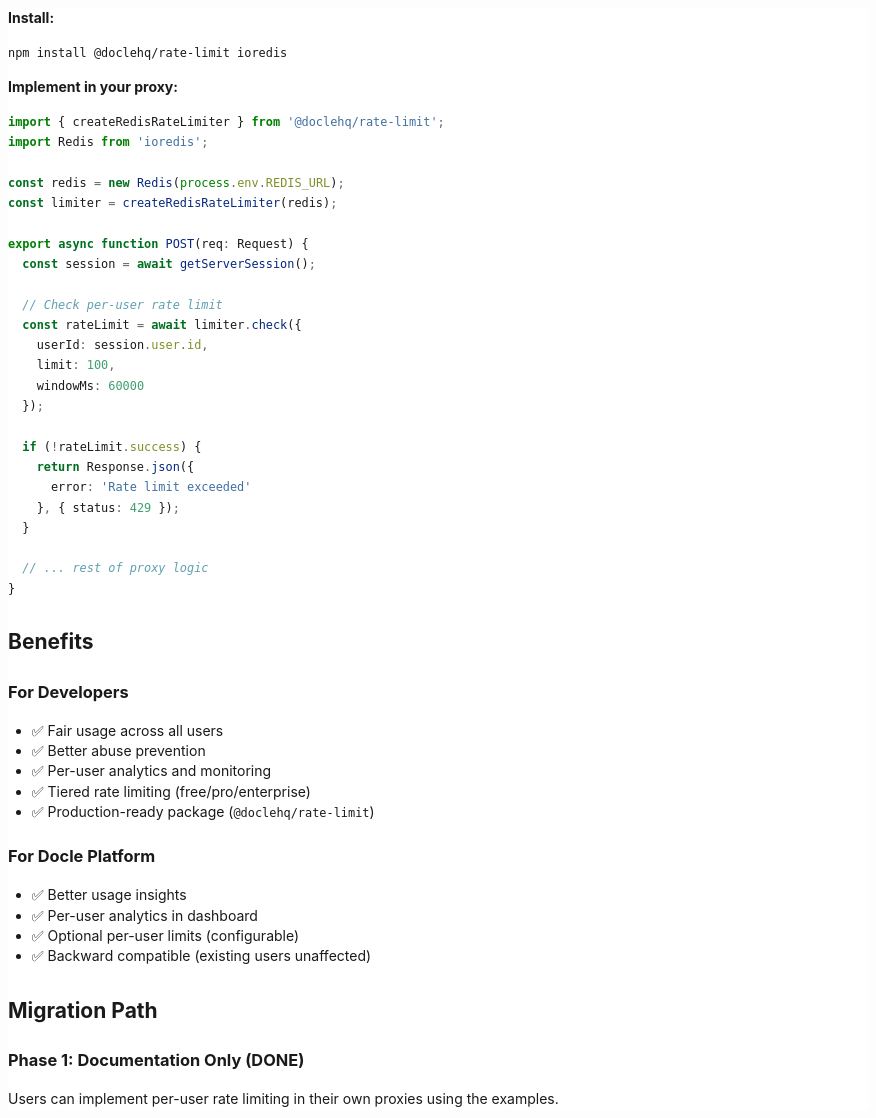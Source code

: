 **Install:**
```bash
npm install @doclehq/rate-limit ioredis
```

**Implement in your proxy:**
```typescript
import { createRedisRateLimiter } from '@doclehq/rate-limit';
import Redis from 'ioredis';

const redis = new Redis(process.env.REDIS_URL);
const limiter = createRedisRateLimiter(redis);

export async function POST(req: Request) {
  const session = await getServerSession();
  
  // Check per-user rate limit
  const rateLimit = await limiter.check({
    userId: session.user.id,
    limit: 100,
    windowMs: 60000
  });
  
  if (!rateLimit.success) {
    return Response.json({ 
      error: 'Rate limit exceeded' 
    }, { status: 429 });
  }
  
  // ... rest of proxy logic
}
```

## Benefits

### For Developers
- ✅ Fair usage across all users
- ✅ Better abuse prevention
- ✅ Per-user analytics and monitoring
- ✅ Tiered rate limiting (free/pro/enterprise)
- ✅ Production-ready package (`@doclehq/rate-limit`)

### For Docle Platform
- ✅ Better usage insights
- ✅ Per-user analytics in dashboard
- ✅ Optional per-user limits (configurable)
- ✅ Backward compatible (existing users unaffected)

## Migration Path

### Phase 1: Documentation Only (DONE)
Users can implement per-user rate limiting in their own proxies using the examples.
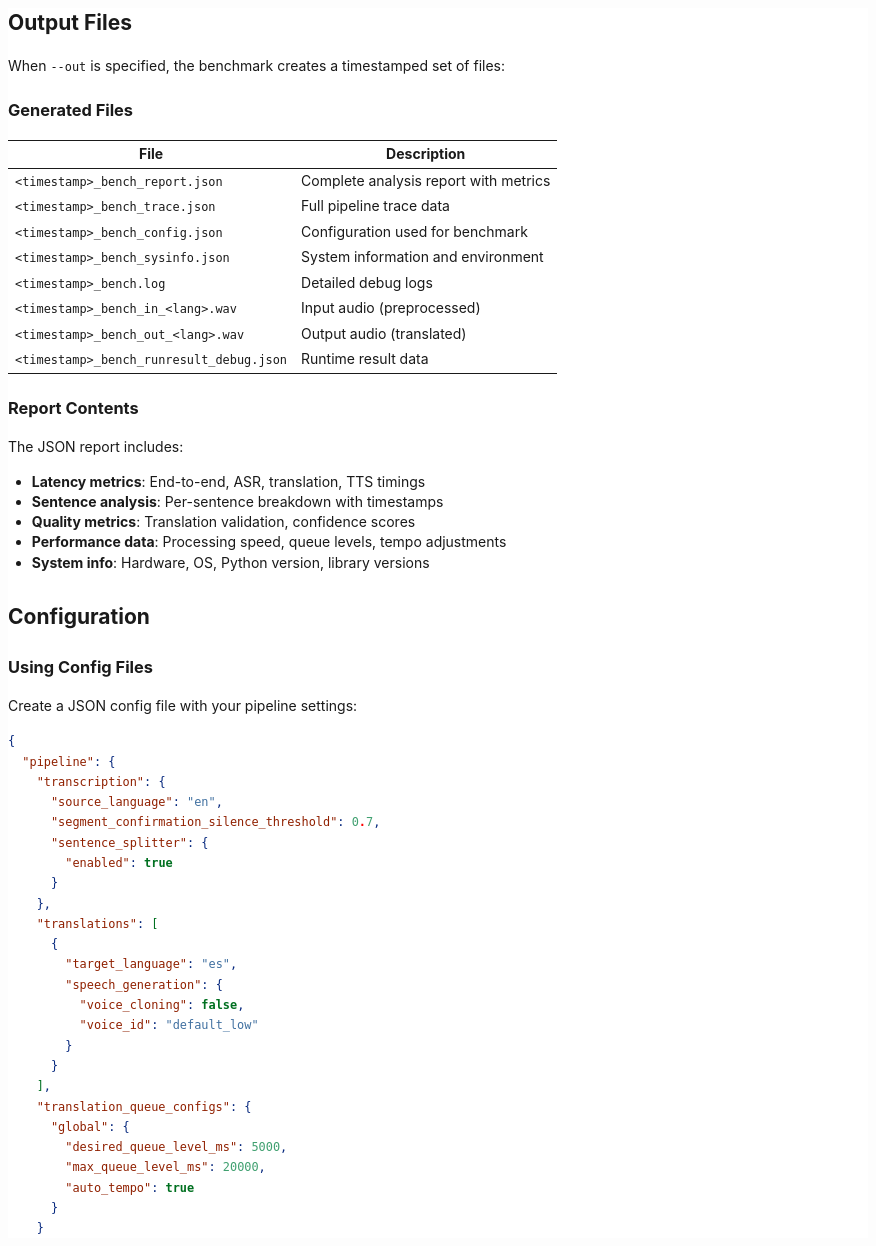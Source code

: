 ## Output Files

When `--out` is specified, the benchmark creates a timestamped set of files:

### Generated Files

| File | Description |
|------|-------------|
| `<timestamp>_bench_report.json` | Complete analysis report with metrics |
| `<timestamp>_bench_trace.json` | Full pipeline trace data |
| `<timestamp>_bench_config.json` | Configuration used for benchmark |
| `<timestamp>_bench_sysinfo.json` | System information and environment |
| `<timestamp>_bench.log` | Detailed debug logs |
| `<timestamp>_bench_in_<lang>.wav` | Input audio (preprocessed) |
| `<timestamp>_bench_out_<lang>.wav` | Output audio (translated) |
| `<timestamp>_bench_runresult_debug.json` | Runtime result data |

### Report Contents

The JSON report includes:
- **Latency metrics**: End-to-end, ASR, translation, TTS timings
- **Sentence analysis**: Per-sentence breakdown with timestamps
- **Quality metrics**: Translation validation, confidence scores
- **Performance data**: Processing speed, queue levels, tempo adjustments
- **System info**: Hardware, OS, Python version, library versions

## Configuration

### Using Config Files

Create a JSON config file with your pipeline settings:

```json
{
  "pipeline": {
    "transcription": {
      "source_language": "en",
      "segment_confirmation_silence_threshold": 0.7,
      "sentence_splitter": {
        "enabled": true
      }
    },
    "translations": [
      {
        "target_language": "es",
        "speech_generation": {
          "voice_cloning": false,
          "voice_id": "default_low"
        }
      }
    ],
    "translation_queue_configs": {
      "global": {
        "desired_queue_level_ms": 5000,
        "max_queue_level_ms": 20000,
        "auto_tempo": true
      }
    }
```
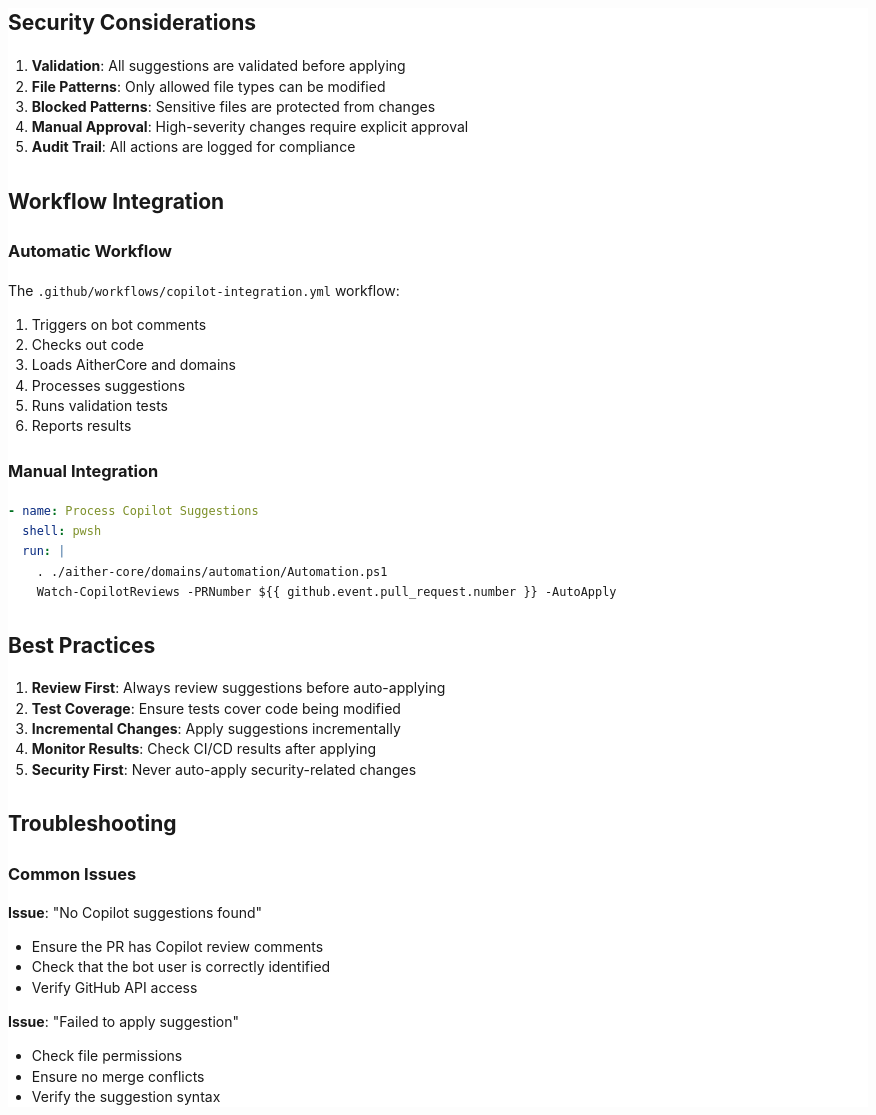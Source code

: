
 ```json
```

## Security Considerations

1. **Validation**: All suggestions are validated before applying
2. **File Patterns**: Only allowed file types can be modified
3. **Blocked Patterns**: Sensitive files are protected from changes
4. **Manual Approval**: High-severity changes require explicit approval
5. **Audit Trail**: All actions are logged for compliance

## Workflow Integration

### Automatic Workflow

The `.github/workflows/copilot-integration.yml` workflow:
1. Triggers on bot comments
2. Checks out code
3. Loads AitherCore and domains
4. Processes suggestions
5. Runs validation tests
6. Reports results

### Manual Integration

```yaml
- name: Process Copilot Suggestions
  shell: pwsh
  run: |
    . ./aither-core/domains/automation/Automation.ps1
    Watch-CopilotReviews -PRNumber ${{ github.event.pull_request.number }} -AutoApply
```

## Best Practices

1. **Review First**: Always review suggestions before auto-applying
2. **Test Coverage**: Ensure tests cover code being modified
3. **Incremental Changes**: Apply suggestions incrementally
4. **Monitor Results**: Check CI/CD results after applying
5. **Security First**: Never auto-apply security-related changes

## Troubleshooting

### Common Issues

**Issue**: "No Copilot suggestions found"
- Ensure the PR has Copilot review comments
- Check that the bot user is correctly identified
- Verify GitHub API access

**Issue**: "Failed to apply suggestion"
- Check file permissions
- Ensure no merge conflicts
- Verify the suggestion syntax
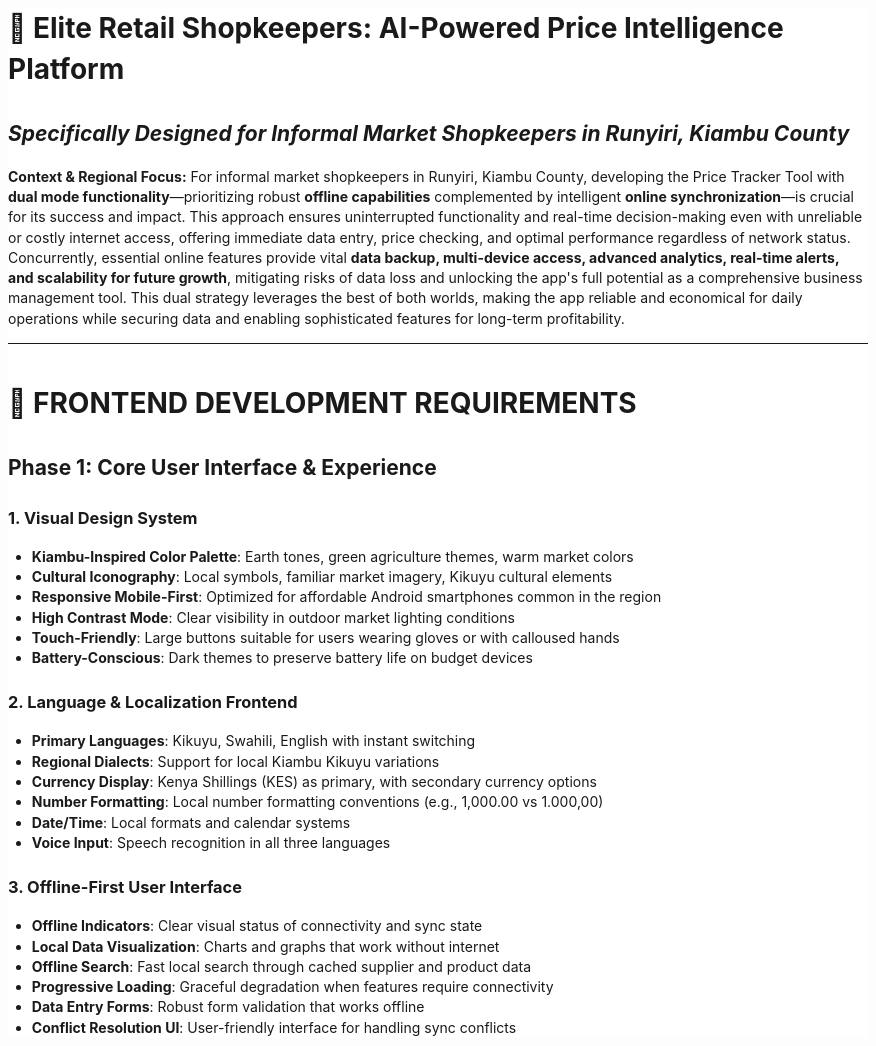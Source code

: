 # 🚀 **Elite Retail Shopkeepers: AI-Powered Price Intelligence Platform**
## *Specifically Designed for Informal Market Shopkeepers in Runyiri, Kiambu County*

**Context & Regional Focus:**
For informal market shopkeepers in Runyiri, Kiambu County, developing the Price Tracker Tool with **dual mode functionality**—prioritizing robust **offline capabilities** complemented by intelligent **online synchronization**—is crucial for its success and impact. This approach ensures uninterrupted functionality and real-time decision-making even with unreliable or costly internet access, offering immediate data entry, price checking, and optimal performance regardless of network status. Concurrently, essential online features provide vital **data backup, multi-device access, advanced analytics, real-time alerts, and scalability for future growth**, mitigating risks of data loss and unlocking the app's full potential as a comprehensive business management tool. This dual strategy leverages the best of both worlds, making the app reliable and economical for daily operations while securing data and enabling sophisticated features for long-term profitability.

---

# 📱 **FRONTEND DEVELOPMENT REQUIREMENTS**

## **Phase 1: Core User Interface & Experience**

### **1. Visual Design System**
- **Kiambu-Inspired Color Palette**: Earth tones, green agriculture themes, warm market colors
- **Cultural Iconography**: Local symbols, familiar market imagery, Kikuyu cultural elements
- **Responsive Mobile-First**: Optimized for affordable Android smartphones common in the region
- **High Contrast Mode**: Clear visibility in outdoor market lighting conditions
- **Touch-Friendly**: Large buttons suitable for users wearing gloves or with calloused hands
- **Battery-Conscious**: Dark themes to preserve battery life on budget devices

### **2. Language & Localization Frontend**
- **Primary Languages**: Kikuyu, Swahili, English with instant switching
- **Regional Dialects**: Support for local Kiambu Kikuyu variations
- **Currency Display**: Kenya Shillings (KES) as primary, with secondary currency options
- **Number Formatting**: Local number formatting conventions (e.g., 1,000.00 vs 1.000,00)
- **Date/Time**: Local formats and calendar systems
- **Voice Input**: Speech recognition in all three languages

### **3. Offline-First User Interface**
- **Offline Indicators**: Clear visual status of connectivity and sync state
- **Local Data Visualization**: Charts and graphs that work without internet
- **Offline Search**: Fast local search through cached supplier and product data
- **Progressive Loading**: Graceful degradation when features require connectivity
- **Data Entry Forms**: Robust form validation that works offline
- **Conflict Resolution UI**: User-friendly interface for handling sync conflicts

_THE TASK_: Reproduce verbatim only the segment of the listing bounded by the line containing "### Manual Integration" and the line containing "5. **Security First**: Never", with both boundary lines included.

_EXERCISE RESPONSE_:
### Manual Integration

```yaml
- name: Process Copilot Suggestions
  shell: pwsh
  run: |
    . ./aither-core/domains/automation/Automation.ps1
    Watch-CopilotReviews -PRNumber ${{ github.event.pull_request.number }} -AutoApply
```

## Best Practices

1. **Review First**: Always review suggestions before auto-applying
2. **Test Coverage**: Ensure tests cover code being modified
3. **Incremental Changes**: Apply suggestions incrementally
4. **Monitor Results**: Check CI/CD results after applying
5. **Security First**: Never auto-apply security-related changes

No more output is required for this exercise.